Join the black-hole deniers club and take that next step: Since we can never see any black holes form, black holes do not exist.


> No one has ever reconciled that with how the black hole is supposed to form in the first place.

Incorrect. The first scientific paper that showed how to reconcile these things was by Oppenheimer and Snyder, published in 1939. In the late 1950s through the 1970s, this subject was studied in detail in the idealized cases where exact analytical solutions exist. Since the 1980s, numerical simulations have confirmed that the key properties of those solutions remain in much more realistic cases. If you read some actual textbooks or peer-reviewed papers on GR, instead of pop science magazines and web forums, you would know all this.

Oh, wait--you did link to a peer-reviewed paper by Penrose. Have you looked at Fig. 2 of that paper and its accompanying text? It describes exactly the reconciliation that you claim doesn't exist (the model being described is basically the 1939 Oppenheimer-Snyder model in coordinates that make things easier to see than the ones O&S used).


> You don't know that. If the quark degeneracy pressure is high it could support far more massive objects.

Nope. Go read Shapiro and Teukolsky's textbook on compact states of matter. They go into excruciating mathematical detail to show that this is not true. It has to do with relativistic degeneracy, which is a general phenomenon that applies to any kind of compact state of matter.

> Why would you assume, without data, that there is no other degeneracy pressure that could support such pressures?

Because physicists have already figured out a general model that applies to all possible states of compact matter. See above.

> Run the numbers - that's about a factor of 1,000 too large to be a black hole.

You're missing the point. For a system of that mass, there is nothing else that could fit even inside a radius 1,000 times the Schwarzschild radius and remain stable for a significant period of time. For example, if there were a million stars (or neutron stars) of one solar mass each, they would not be in stable orbits; the whole system would collapse to a black hole. This has been studied in detail numerically and is part of why astronomers are highly confident that the object at the center of our galaxy is a black hole.

> A cold object would be invisible.

There would have to be on the order of a million cold objects, not just one, because of the maximum mass limit. See above.

> How do you know it's a black hole and not a neutron star?

All of the candidates I linked to are well over the maximum mass limit.

> It would "see" it gravitationally.

I'm not sure what you mean. If you mean, would an object on the other side of the hole detect the increase in mass when the first object fell in, yes, it would.

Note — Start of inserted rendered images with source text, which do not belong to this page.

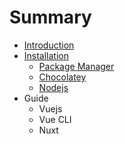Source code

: # Summary

- [Introduction](README.md)
- [Installation](installation/README.md)
  - [Package Manager](installation/package-manager.md)
  - [Chocolatey](installation/chocolatey.md)
  - [Nodejs](installation/nodejs/index.md)
- Guide
  - Vuejs
  - Vue CLI
  - Nuxt

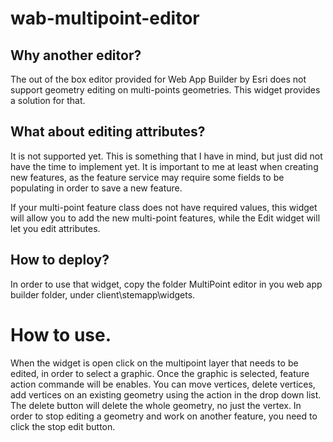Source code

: # wab-multipoint-editor

## Why another editor?

The out of the box editor provided for Web App Builder by Esri does not support geometry editing on multi-points geometries. This widget provides a solution for that.

## What about editing attributes?

It is not supported yet. This is something that I have in mind, but just did not have the time to implement yet. It is important to me at least when creating new features, as the feature service may require some fields to be populating in order to save a new feature.

If your multi-point feature class does not have required values, this widget will allow you to add the new multi-point features, while the Edit widget will let you edit attributes.

## How to deploy?

In order to use that widget, copy the folder MultiPoint editor in you web app builder folder, under client\stemapp\widgets.

# How to use.

When the widget is open click on the multipoint layer that needs to be edited, in order to select a graphic. Once the graphic is selected, feature action commande will be enables. You can move vertices, delete vertices, add vertices on an existing geometry using the action in the drop down list. The delete button will delete the whole geometry, no just the vertex. In order to stop editing a geometry and work on another feature, you need to click the stop edit button.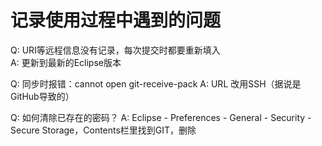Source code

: # 记录使用过程中遇到的问题

Q: URI等远程信息没有记录，每次提交时都要重新填入  
A: 更新到最新的Eclipse版本

Q: 同步时报错：cannot open git-receive-pack
A: URL 改用SSH（据说是GitHub导致的）

Q: 如何清除已存在的密码？
A: Eclipse - Preferences - General - Security - Secure Storage，Contents栏里找到GIT，删除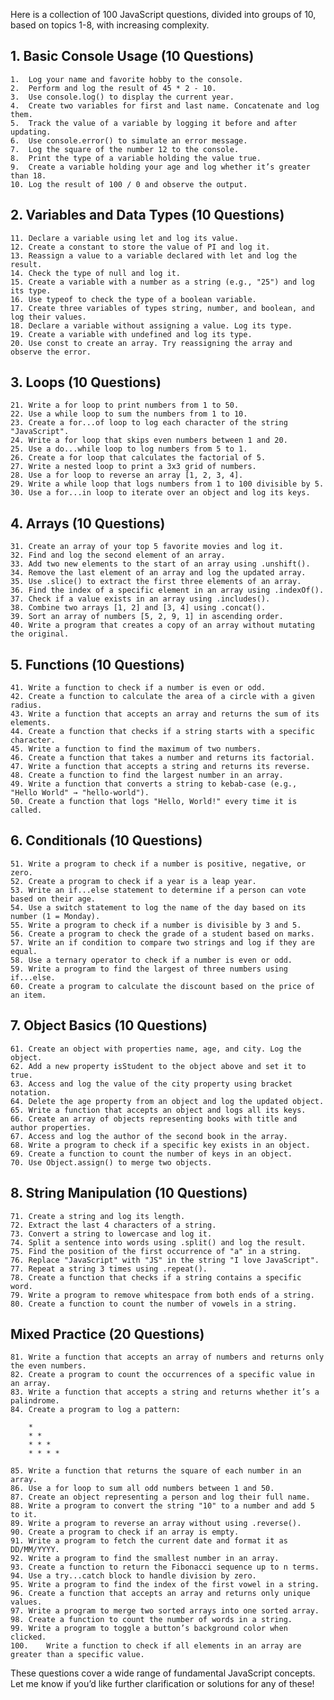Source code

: Here is a collection of 100 JavaScript questions, divided into groups of 10, based on topics 1-8, with increasing complexity.

## 1. Basic Console Usage (10 Questions)
	1.	Log your name and favorite hobby to the console.
	2.	Perform and log the result of 45 * 2 - 10.
	3.	Use console.log() to display the current year.
	4.	Create two variables for first and last name. Concatenate and log them.
	5.	Track the value of a variable by logging it before and after updating.
	6.	Use console.error() to simulate an error message.
	7.	Log the square of the number 12 to the console.
	8.	Print the type of a variable holding the value true.
	9.	Create a variable holding your age and log whether it’s greater than 18.
	10.	Log the result of 100 / 0 and observe the output.

## 2. Variables and Data Types (10 Questions)
	11.	Declare a variable using let and log its value.
	12.	Create a constant to store the value of PI and log it.
	13.	Reassign a value to a variable declared with let and log the result.
	14.	Check the type of null and log it.
	15.	Create a variable with a number as a string (e.g., "25") and log its type.
	16.	Use typeof to check the type of a boolean variable.
	17.	Create three variables of types string, number, and boolean, and log their values.
	18.	Declare a variable without assigning a value. Log its type.
	19.	Create a variable with undefined and log its type.
	20.	Use const to create an array. Try reassigning the array and observe the error.

## 3. Loops (10 Questions)
	21.	Write a for loop to print numbers from 1 to 50.
	22.	Use a while loop to sum the numbers from 1 to 10.
	23.	Create a for...of loop to log each character of the string "JavaScript".
	24.	Write a for loop that skips even numbers between 1 and 20.
	25.	Use a do...while loop to log numbers from 5 to 1.
	26.	Create a for loop that calculates the factorial of 5.
	27.	Write a nested loop to print a 3x3 grid of numbers.
	28.	Use a for loop to reverse an array [1, 2, 3, 4].
	29.	Write a while loop that logs numbers from 1 to 100 divisible by 5.
	30.	Use a for...in loop to iterate over an object and log its keys.

## 4. Arrays (10 Questions)
	31.	Create an array of your top 5 favorite movies and log it.
	32.	Find and log the second element of an array.
	33.	Add two new elements to the start of an array using .unshift().
	34.	Remove the last element of an array and log the updated array.
	35.	Use .slice() to extract the first three elements of an array.
	36.	Find the index of a specific element in an array using .indexOf().
	37.	Check if a value exists in an array using .includes().
	38.	Combine two arrays [1, 2] and [3, 4] using .concat().
	39.	Sort an array of numbers [5, 2, 9, 1] in ascending order.
	40.	Write a program that creates a copy of an array without mutating the original.

## 5. Functions (10 Questions)
	41.	Write a function to check if a number is even or odd.
	42.	Create a function to calculate the area of a circle with a given radius.
	43.	Write a function that accepts an array and returns the sum of its elements.
	44.	Create a function that checks if a string starts with a specific character.
	45.	Write a function to find the maximum of two numbers.
	46.	Create a function that takes a number and returns its factorial.
	47.	Write a function that accepts a string and returns its reverse.
	48.	Create a function to find the largest number in an array.
	49.	Write a function that converts a string to kebab-case (e.g., "Hello World" → "hello-world").
	50.	Create a function that logs "Hello, World!" every time it is called.

## 6. Conditionals (10 Questions)
	51.	Write a program to check if a number is positive, negative, or zero.
	52.	Create a program to check if a year is a leap year.
	53.	Write an if...else statement to determine if a person can vote based on their age.
	54.	Use a switch statement to log the name of the day based on its number (1 = Monday).
	55.	Write a program to check if a number is divisible by 3 and 5.
	56.	Create a program to check the grade of a student based on marks.
	57.	Write an if condition to compare two strings and log if they are equal.
	58.	Use a ternary operator to check if a number is even or odd.
	59.	Write a program to find the largest of three numbers using if...else.
	60.	Create a program to calculate the discount based on the price of an item.

## 7. Object Basics (10 Questions)
	61.	Create an object with properties name, age, and city. Log the object.
	62.	Add a new property isStudent to the object above and set it to true.
	63.	Access and log the value of the city property using bracket notation.
	64.	Delete the age property from an object and log the updated object.
	65.	Write a function that accepts an object and logs all its keys.
	66.	Create an array of objects representing books with title and author properties.
	67.	Access and log the author of the second book in the array.
	68.	Write a program to check if a specific key exists in an object.
	69.	Create a function to count the number of keys in an object.
	70.	Use Object.assign() to merge two objects.

## 8. String Manipulation (10 Questions)
	71.	Create a string and log its length.
	72.	Extract the last 4 characters of a string.
	73.	Convert a string to lowercase and log it.
	74.	Split a sentence into words using .split() and log the result.
	75.	Find the position of the first occurrence of "a" in a string.
	76.	Replace "JavaScript" with "JS" in the string "I love JavaScript".
	77.	Repeat a string 3 times using .repeat().
	78.	Create a function that checks if a string contains a specific word.
	79.	Write a program to remove whitespace from both ends of a string.
	80.	Create a function to count the number of vowels in a string.

## Mixed Practice (20 Questions)
	81.	Write a function that accepts an array of numbers and returns only the even numbers.
	82.	Create a program to count the occurrences of a specific value in an array.
	83.	Write a function that accepts a string and returns whether it’s a palindrome.
	84.	Create a program to log a pattern:

        * 
        * *
        * * *
        * * * *

	85.	Write a function that returns the square of each number in an array.
	86.	Use a for loop to sum all odd numbers between 1 and 50.
	87.	Create an object representing a person and log their full name.
	88.	Write a program to convert the string "10" to a number and add 5 to it.
	89.	Write a program to reverse an array without using .reverse().
	90.	Create a program to check if an array is empty.
	91.	Write a program to fetch the current date and format it as DD/MM/YYYY.
	92.	Write a program to find the smallest number in an array.
	93.	Create a function to return the Fibonacci sequence up to n terms.
	94.	Use a try...catch block to handle division by zero.
	95.	Write a program to find the index of the first vowel in a string.
	96.	Create a function that accepts an array and returns only unique values.
	97.	Write a program to merge two sorted arrays into one sorted array.
	98.	Create a function to count the number of words in a string.
	99.	Write a program to toggle a button’s background color when clicked.
	100.	Write a function to check if all elements in an array are greater than a specific value.

These questions cover a wide range of fundamental JavaScript concepts. Let me know if you’d like further clarification or solutions for any of these!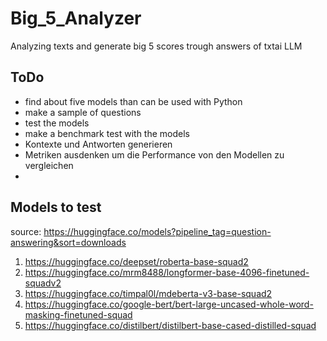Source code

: # Big_5_Analyzer
Analyzing texts and generate big 5 scores trough answers of txtai LLM


## ToDo
- find about five models than can be used with Python
- make a sample of questions
- test the models
- make a benchmark test with the models 
- Kontexte und Antworten generieren 
- Metriken ausdenken um die Performance von den Modellen zu vergleichen
- 
## Models to test
source: https://huggingface.co/models?pipeline_tag=question-answering&sort=downloads

1. https://huggingface.co/deepset/roberta-base-squad2
2. https://huggingface.co/mrm8488/longformer-base-4096-finetuned-squadv2
3. https://huggingface.co/timpal0l/mdeberta-v3-base-squad2
4. https://huggingface.co/google-bert/bert-large-uncased-whole-word-masking-finetuned-squad
5. https://huggingface.co/distilbert/distilbert-base-cased-distilled-squad


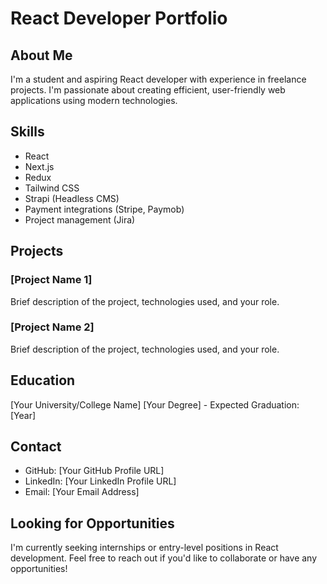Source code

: # React Developer Portfolio

## About Me

I'm a student and aspiring React developer with experience in freelance projects. I'm passionate about creating efficient, user-friendly web applications using modern technologies.

## Skills

- React
- Next.js
- Redux
- Tailwind CSS
- Strapi (Headless CMS)
- Payment integrations (Stripe, Paymob)
- Project management (Jira)

## Projects

### [Project Name 1]

Brief description of the project, technologies used, and your role.

### [Project Name 2]

Brief description of the project, technologies used, and your role.

## Education

[Your University/College Name]
[Your Degree] - Expected Graduation: [Year]

## Contact

- GitHub: [Your GitHub Profile URL]
- LinkedIn: [Your LinkedIn Profile URL]
- Email: [Your Email Address]

## Looking for Opportunities

I'm currently seeking internships or entry-level positions in React development. Feel free to reach out if you'd like to collaborate or have any opportunities!
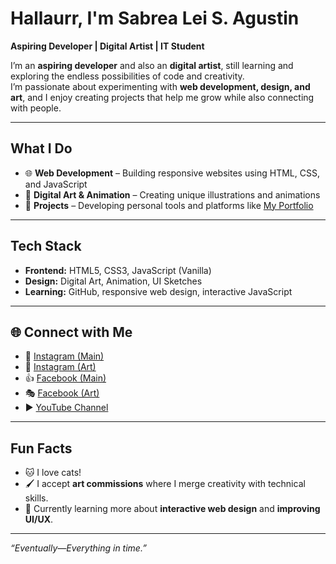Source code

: # Hallaurr, I'm Sabrea Lei S. Agustin  

**Aspiring Developer | Digital Artist | IT Student**  

I’m an **aspiring developer** and also an **digital artist**, still learning and exploring the endless possibilities of code and creativity.  
I’m passionate about experimenting with **web development, design, and art**, and I enjoy creating projects that help me grow while also connecting with people.  

---

##  What I Do
- 🌐 **Web Development** – Building responsive websites using HTML, CSS, and JavaScript  
- 🎨 **Digital Art & Animation** – Creating unique illustrations and animations  
- 📝 **Projects** – Developing personal tools and platforms like [My Portfolio](https://sbrlei02.github.io/My-Portfolio/)  

---

##  Tech Stack
- **Frontend:** HTML5, CSS3, JavaScript (Vanilla)  
- **Design:** Digital Art, Animation, UI Sketches  
- **Learning:** GitHub, responsive web design, interactive JavaScript  

---

## 🌐 Connect with Me
- 📸 [Instagram (Main)](https://instagram.com/sbr_lei)  
- 🎨 [Instagram (Art)](https://instagram.com/yandrea_kateee)  
- 👍 [Facebook (Main)](https://web.facebook.com/sabrea.lei)  
- 🎭 [Facebook (Art)](https://web.facebook.com/yandreakate.yt)  
- ▶️ [YouTube Channel](https://youtube.com/@yandrea_kateee)  

---

##  Fun Facts
- 🐱 I love cats!  
- 🖌️ I accept **art commissions** where I merge creativity with technical skills.  
- 🌱 Currently learning more about **interactive web design** and **improving UI/UX**.  

---

 *“Eventually—Everything in time.”*  

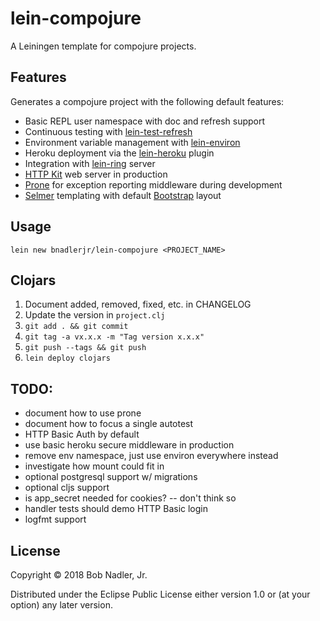 # lein-compojure

A Leiningen template for compojure projects.

## Features
Generates a compojure project with the following default features:
* Basic REPL user namespace with doc and refresh support
* Continuous testing with [lein-test-refresh](https://github.com/jakemcc/lein-test-refresh)
* Environment variable management with [lein-environ](https://github.com/weavejester/environ)
* Heroku deployment via the [lein-heroku](https://github.com/heroku/lein-heroku) plugin
* Integration with [lein-ring](https://github.com/weavejester/lein-ring) server
* [HTTP Kit](http://www.http-kit.org/) web server in production
* [Prone](https://github.com/magnars/prone) for exception reporting middleware during development
* [Selmer](https://github.com/yogthos/Selmer) templating with default [Bootstrap](https://getbootstrap.com/docs/3.3/) layout

## Usage

`lein new bnadlerjr/lein-compojure <PROJECT_NAME>`

## Clojars

1. Document added, removed, fixed, etc. in CHANGELOG
1. Update the version in `project.clj`
1. `git add . && git commit`
1. `git tag -a vx.x.x -m "Tag version x.x.x"`
1. `git push --tags && git push`
1. `lein deploy clojars`

## TODO:
* document how to use prone
* document how to focus a single autotest
* HTTP Basic Auth by default
* use basic heroku secure middleware in production
* remove env namespace, just use environ everywhere instead
* investigate how mount could fit in
* optional postgresql support w/ migrations
* optional cljs support
* is app_secret needed for cookies? -- don't think so
* handler tests should demo HTTP Basic login
* logfmt support

## License

Copyright © 2018 Bob Nadler, Jr.

Distributed under the Eclipse Public License either version 1.0 or (at
your option) any later version.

> Anything heading toward a black hole would (from my POV) look like it was frozen in time.

Not until it got very, very close to the hole. For example, in the case of the hole at the center of the galaxy, whose Schwarzschild radius is about 10 million kilometers, you could see an object fall to within well under a million kilometers of the horizon before the light emitted from it would be too redshifted to detect. (How close would depend on how low a frequency of EM radiation your detectors could detect; we can detect very low frequencies, which means my estimate above might be quite a bit larger than our actual current detection capability.)

> all scientists agree about that part

About the general fact of light from objects falling into a black hole being redshifted, yes. But I strongly doubt you have actually run the numbers to see how close an object has to get to the hole before the redshift becomes significant.

> Since we can never see any black holes form, black holes do not exist.

Faulty logic. Nor do any of the scientific sources you quote from make this claim. They know better.


From our perspective and according to the general consensus idea that the universe is of finite age and fully in accordance with all black hole models and general relativity, blacks holes cannot exist in our universe. That does not mean what we have observed is not interesting, It is, but we don't know what it is, though we know it is not the "black hole" of theory.

There are no circumstance under the prevailing theories for which any kind of "black hole" can come into existence anywhere in our universe. Black holes are wonderful "flights of fancy" just like the Stargate and the Ancients Hyperdrive and just like the Star Trek Warp Drive.

"Black Holes" require certain assumptions for their formation in the theoretical sense and since those assumptions are not found in our universe, all models of "black holes" have an automatic failure point. All discussions about "black holes" being real, ignore those discrepancies and assume that they can exist. If you fail to agree with the "reality" of "black hole" formation, you become persona non grata.

The problem with the "black hole reality" assumption is that we cut off entire streams of investigation into what the observed phenomena may be. We are stuck in a very little corner of the universe and we cannot see many things up close. Our model assumptions colour our understanding of what we see. There are many of our observations that are anomalous to the prevailing theories that are considered "correct". Yet, if you (as an observational or experimental scientist) raise questions in relation to the consensus models, you will be quickly put in your place.

It is quite interesting that for a supposedly advanced civilisation, much of our technology and scientific endeavour is ruled by dogma. This does not lead to the advancement of our understanding of the universe around us. Just as other people have said before me and as I have said before - "There are no silly or stupid questions".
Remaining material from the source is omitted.